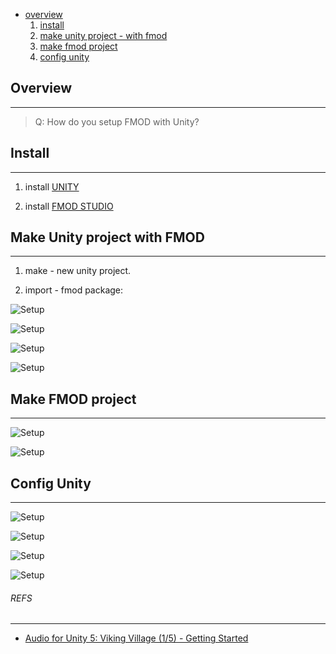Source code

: * [overview](#overview)
	1. [install](#install)
	2. [make unity project - with fmod](#make-unity-project)
	3. [make fmod project](#make-fmod-project)
	4. [config unity](#config-unity)

## Overview <a name="overview"></a>

---

> Q: How do you setup FMOD with Unity?

## Install <a name="install"></a>

---

1. install [UNITY](https://unity3d.com/)

2. install [FMOD STUDIO](https://www.fmod.com/download)

## Make Unity project with FMOD <a name="make-unity-project"></a>

---

1. make - new unity project.

2. import - fmod package:

![Setup](_asset/img/4.png)

![Setup](_asset/img/5.png)

![Setup](_asset/img/6.png)

![Setup](_asset/img/7.png)

## Make FMOD project <a name="make-fmod-project"></a>

---

![Setup](_asset/img/9.png)

![Setup](_asset/img/8.png)

## Config Unity <a name="config-unity"></a>

---

![Setup](_asset/img/10.png)

![Setup](_asset/img/11.png)

![Setup](_asset/img/12.png)

![Setup](_asset/img/13.png)

###### REFS

---

* [Audio for Unity 5: Viking Village (1/5) - Getting Started](https://www.youtube.com/watch?v=KkQ89ZXv5sQ)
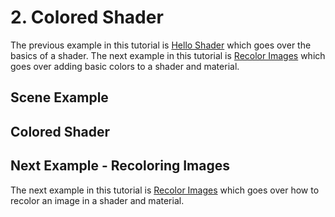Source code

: # 2. Colored Shader

The previous example in this tutorial is [Hello Shader](1.HelloShader.md) which goes over the basics of a shader. 
The next example in this tutorial is [Recolor Images](3.RecoloringImages.md) which goes over adding basic colors to a
shader and material.

## Scene Example

## Colored Shader

## Next Example - Recoloring Images

The next example in this tutorial is [Recolor Images](3.RecoloringImages.md) which goes over how to recolor an image in
a shader and material.
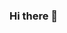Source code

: ### Hi there 👋

<!--
**Ambitious-idiot/Ambitious-idiot** is a ✨ _special_ ✨ repository because its `README.md` (this file) appears on your GitHub profile.

- 🔭 I’m currently working on data structures and algorithms
- 🌱 I’m currently learning data structures and algorithms
- 👯 I’m looking to collaborate on everything
- 🤔 I’m looking for help with everything
- 💬 Ask me about my daily life(???)
- 📫 How to reach me: give me stars
- 😄 Pronouns: enthusiastic,passionate,fighting
- ⚡ Fun fact: lying on the bed
![](https://github-readme-stats.vercel.app/api?username=Ambitious-idiot&theme=dark)
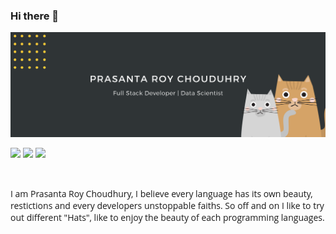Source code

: ### Hi there 👋 
<img src="assets/banner.png">

<br>
<p>
<a href="https://twitter.com/speczly"><img src="https://img.shields.io/badge/Twitter-1DA1F2?style=for-the-badge&logo=twitter&logoColor=white"></a>
<a href="https://fprasanta2016.medium.com"><img src="https://img.shields.io/badge/Hashnode-2962FF?style=for-the-badge&logo=hashnode&logoColor=white"></a>
<a href="https://fprasanta2016.medium.com"><img src="https://img.shields.io/badge/Medium-12100E?style=for-the-badge&logo=medium&logoColor=white"></a>
</p>

<br>

<p style="font-family:Open Sans; font-size:14px">I am Prasanta Roy Choudhury, I believe every language has its own beauty, restictions and every developers unstoppable faiths. So off and on I like to try out different "Hats", like to enjoy the beauty of each programming languages. </p>


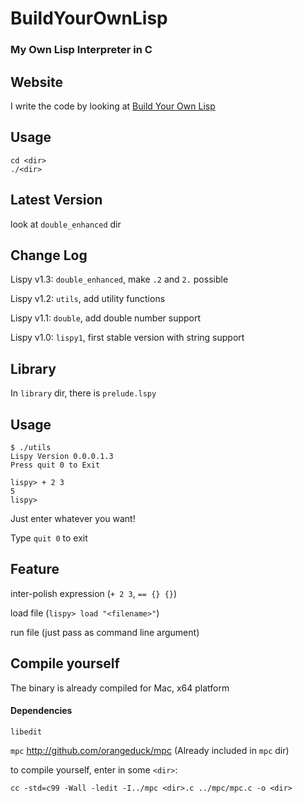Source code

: # BuildYourOwnLisp
### My Own Lisp Interpreter in C

## Website
I write the code by looking at [Build Your Own Lisp](http://buildyourownlisp.com)

## Usage
    cd <dir>
    ./<dir>

## Latest Version
look at `double_enhanced` dir

## Change Log
Lispy v1.3: `double_enhanced`, make `.2` and `2.` possible

Lispy v1.2: `utils`, add utility functions

Lispy v1.1: `double`, add double number support

Lispy v1.0: `lispy1`, first stable version with string support

## Library
In `library` dir, there is `prelude.lspy`

## Usage
    $ ./utils
    Lispy Version 0.0.0.1.3
    Press quit 0 to Exit
    
    lispy> + 2 3
    5
    lispy> 

Just enter whatever you want!

Type `quit 0` to exit

## Feature

inter-polish expression (`+ 2 3`, `== {} {}`)

load file (`lispy> load "<filename>"`)

run file (just pass as command line argument)

## Compile yourself
The binary is already compiled for Mac, x64 platform

#### Dependencies
`libedit`

`mpc` http://github.com/orangeduck/mpc
(Already included in `mpc` dir)

to compile yourself, enter in some `<dir>`:

    cc -std=c99 -Wall -ledit -I../mpc <dir>.c ../mpc/mpc.c -o <dir>
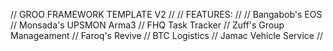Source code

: // GROO FRAMEWORK TEMPLATE V2
//
// FEATURES:
//
// Bangabob's EOS
// Monsada's UPSMON Arma3
// FHQ Task Tracker
// Zuff's Group Manageament
// Faroq's Revive
// BTC Logistics
// Jamac Vehicle Service
// 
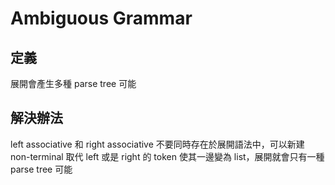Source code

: # Ambiguous Grammar

## 定義

展開會產生多種 parse tree 可能

## 解決辦法

left associative 和 right associative 不要同時存在於展開語法中，可以新建 non-terminal 取代 left 或是 right 的 token 使其一邊變為 list，展開就會只有一種 parse tree 可能

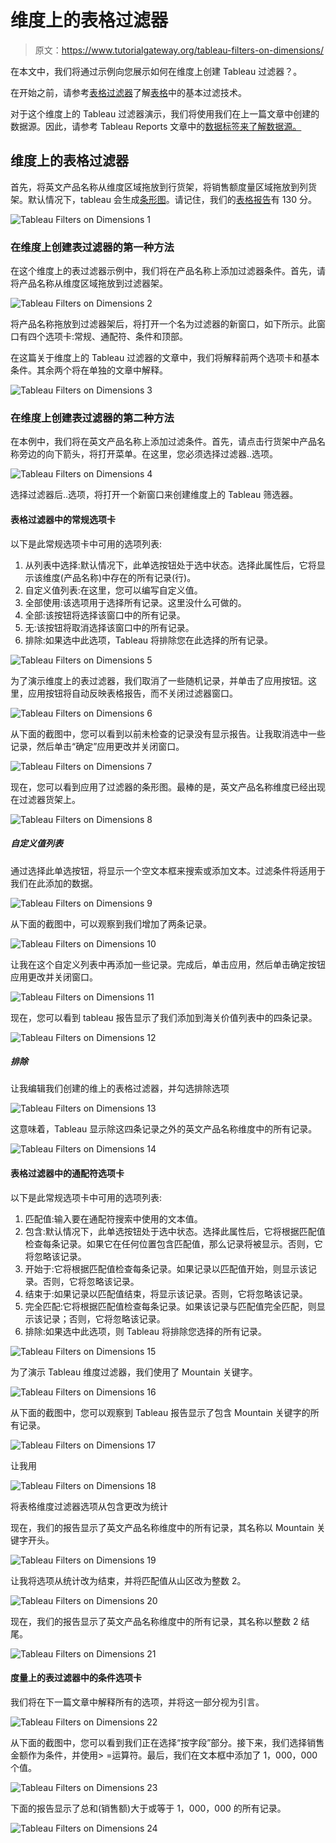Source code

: # 维度上的表格过滤器

> 原文：<https://www.tutorialgateway.org/tableau-filters-on-dimensions/>

在本文中，我们将通过示例向您展示如何在维度上创建 Tableau 过滤器？。

在开始之前，请参考[表格过滤器](https://www.tutorialgateway.org/tableau-filters/)了解[表格](https://www.tutorialgateway.org/tableau/)中的基本过滤技术。

对于这个维度上的 Tableau 过滤器演示，我们将使用我们在上一篇文章中创建的数据源。因此，请参考 Tableau Reports 文章中的[数据标签来了解数据源。](https://www.tutorialgateway.org/data-labels-in-tableau-reports/)

## 维度上的表格过滤器

首先，将英文产品名称从维度区域拖放到行货架，将销售额度量区域拖放到列货架。默认情况下，tableau 会生成[条形图](https://www.tutorialgateway.org/bar-chart-in-tableau/)。请记住，我们的[表格报告](https://www.tutorialgateway.org/tableau-reports/)有 130 分。

![Tableau Filters on Dimensions 1](img/034ec19aade94947a3fec4024bfdb1df.png)

### 在维度上创建表过滤器的第一种方法

在这个维度上的表过滤器示例中，我们将在产品名称上添加过滤器条件。首先，请将产品名称从维度区域拖放到过滤器架。

![Tableau Filters on Dimensions 2](img/4f45614da64b98d63e39a802802602e4.png)

将产品名称拖放到过滤器架后，将打开一个名为过滤器的新窗口，如下所示。此窗口有四个选项卡:常规、通配符、条件和顶部。

在这篇关于维度上的 Tableau 过滤器的文章中，我们将解释前两个选项卡和基本条件。其余两个将在单独的文章中解释。

![Tableau Filters on Dimensions 3](img/a3285644bd6f045efa4f54ca3abadcfa.png)

### 在维度上创建表过滤器的第二种方法

在本例中，我们将在英文产品名称上添加过滤条件。首先，请点击行货架中产品名称旁边的向下箭头，将打开菜单。在这里，您必须选择过滤器..选项。

![Tableau Filters on Dimensions 4](img/19ffee3b14a5b751feb4edb07bd21bc2.png)

选择过滤器后..选项，将打开一个新窗口来创建维度上的 Tableau 筛选器。

#### 表格过滤器中的常规选项卡

以下是此常规选项卡中可用的选项列表:

1.  从列表中选择:默认情况下，此单选按钮处于选中状态。选择此属性后，它将显示该维度(产品名称)中存在的所有记录(行)。
2.  自定义值列表:在这里，您可以编写自定义值。
3.  全部使用:该选项用于选择所有记录。这里没什么可做的。
4.  全部:该按钮将选择该窗口中的所有记录。
5.  无:该按钮将取消选择该窗口中的所有记录。
6.  排除:如果选中此选项，Tableau 将排除您在此选择的所有记录。

![Tableau Filters on Dimensions 5](img/8ec0f31ffb4c0fc24f5adf6837ab5a6b.png)

为了演示维度上的表过滤器，我们取消了一些随机记录，并单击了应用按钮。这里，应用按钮将自动反映表格报告，而不关闭过滤器窗口。

![Tableau Filters on Dimensions 6](img/665c4f6f968812102d6923e2b947d0d6.png)

从下面的截图中，您可以看到以前未检查的记录没有显示报告。让我取消选中一些记录，然后单击“确定”应用更改并关闭窗口。

![Tableau Filters on Dimensions 7](img/f0589c7eeeec2bbdb6965a067fea07e9.png)

现在，您可以看到应用了过滤器的条形图。最棒的是，英文产品名称维度已经出现在过滤器货架上。

![Tableau Filters on Dimensions 8](img/db6a128eeb2613f5d2d57fb8c145767a.png)

##### 自定义值列表

通过选择此单选按钮，将显示一个空文本框来搜索或添加文本。过滤条件将适用于我们在此添加的数据。

![Tableau Filters on Dimensions 9](img/e75ef8c051555e8bdd38b9e9ace55f62.png)

从下面的截图中，可以观察到我们增加了两条记录。

![Tableau Filters on Dimensions 10](img/5d94d1d1564c91006ed5f66e469db3ab.png)

让我在这个自定义列表中再添加一些记录。完成后，单击应用，然后单击确定按钮应用更改并关闭窗口。

![Tableau Filters on Dimensions 11](img/8702d3a1cc80b3ea430ba4740ae862cb.png)

现在，您可以看到 tableau 报告显示了我们添加到海关价值列表中的四条记录。

![Tableau Filters on Dimensions 12](img/550cae6b417f79214dc0e6c6ce0c05c0.png)

##### 排除

让我编辑我们创建的维上的表格过滤器，并勾选排除选项

![Tableau Filters on Dimensions 13](img/883811f34d299cb9ab989cb4952ef391.png)

这意味着，Tableau 显示除这四条记录之外的英文产品名称维度中的所有记录。

![Tableau Filters on Dimensions 14](img/e3ca927edd386cfcc387dde6e82a8ecd.png)

#### 表格过滤器中的通配符选项卡

以下是此常规选项卡中可用的选项列表:

1.  匹配值:输入要在通配符搜索中使用的文本值。
2.  包含:默认情况下，此单选按钮处于选中状态。选择此属性后，它将根据匹配值检查每条记录。如果它在任何位置包含匹配值，那么记录将被显示。否则，它将忽略该记录。
3.  开始于:它将根据匹配值检查每条记录。如果记录以匹配值开始，则显示该记录。否则，它将忽略该记录。
4.  结束于:如果记录以匹配值结束，将显示该记录。否则，它将忽略该记录。
5.  完全匹配:它将根据匹配值检查每条记录。如果该记录与匹配值完全匹配，则显示该记录；否则，它将忽略该记录。
6.  排除:如果选中此选项，则 Tableau 将排除您选择的所有记录。

![Tableau Filters on Dimensions 15](img/216e9737f5626fb23a8795107782b52b.png)

为了演示 Tableau 维度过滤器，我们使用了 Mountain 关键字。

![Tableau Filters on Dimensions 16](img/f31856d9ddcd192b4773dd85ad82fde5.png)

从下面的截图中，您可以观察到 Tableau 报告显示了包含 Mountain 关键字的所有记录。

![Tableau Filters on Dimensions 17](img/beb178eb027a469bc99fcc3f566348bd.png)

让我用

![Tableau Filters on Dimensions 18](img/0b07bd9986fea189904476a8a5a4a49c.png)

将表格维度过滤器选项从包含更改为统计

现在，我们的报告显示了英文产品名称维度中的所有记录，其名称以 Mountain 关键字开头。

![Tableau Filters on Dimensions 19](img/ee8c31cbd4b57818b3cb89fc66da7615.png)

让我将选项从统计改为结束，并将匹配值从山区改为整数 2。

![Tableau Filters on Dimensions 20](img/0e53e6b23c6256462f94f674b8f7e85a.png)

现在，我们的报告显示了英文产品名称维度中的所有记录，其名称以整数 2 结尾。

![Tableau Filters on Dimensions 21](img/adf365392c12b742af23479f67440aa2.png)

#### 度量上的表过滤器中的条件选项卡

我们将在下一篇文章中解释所有的选项，并将这一部分视为引言。

![Tableau Filters on Dimensions 22](img/6d6629c297a51ee8187afb0e7de7d105.png)

从下面的截图中，您可以看到我们正在选择“按字段”部分。接下来，我们选择销售金额作为条件，并使用> =运算符。最后，我们在文本框中添加了 1，000，000 个值。

![Tableau Filters on Dimensions 23](img/a10fbc922deda6f9270ac7fa37a215d1.png)

下面的报告显示了总和(销售额)大于或等于 1，000，000 的所有记录。

![Tableau Filters on Dimensions 24](img/026193aa7e91f13c55236dcda066e5d3.png)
+++
EXERCISE DIRECTIONS> Your answer should consist only of the lines above between the line holding "on Dimensions 10](img/5d94d1d1564c91006ed5f66e469db3ab.png)" and the line holding "这意味着，Tableau 显示除这四条记录之外的英文产品名称维度中的所有记录。", inclusive, each transcribed exactly.

EXERCISE OUTPUT>
![Tableau Filters on Dimensions 10](img/5d94d1d1564c91006ed5f66e469db3ab.png)

让我在这个自定义列表中再添加一些记录。完成后，单击应用，然后单击确定按钮应用更改并关闭窗口。

![Tableau Filters on Dimensions 11](img/8702d3a1cc80b3ea430ba4740ae862cb.png)

现在，您可以看到 tableau 报告显示了我们添加到海关价值列表中的四条记录。

![Tableau Filters on Dimensions 12](img/550cae6b417f79214dc0e6c6ce0c05c0.png)

##### 排除

让我编辑我们创建的维上的表格过滤器，并勾选排除选项

![Tableau Filters on Dimensions 13](img/883811f34d299cb9ab989cb4952ef391.png)

这意味着，Tableau 显示除这四条记录之外的英文产品名称维度中的所有记录。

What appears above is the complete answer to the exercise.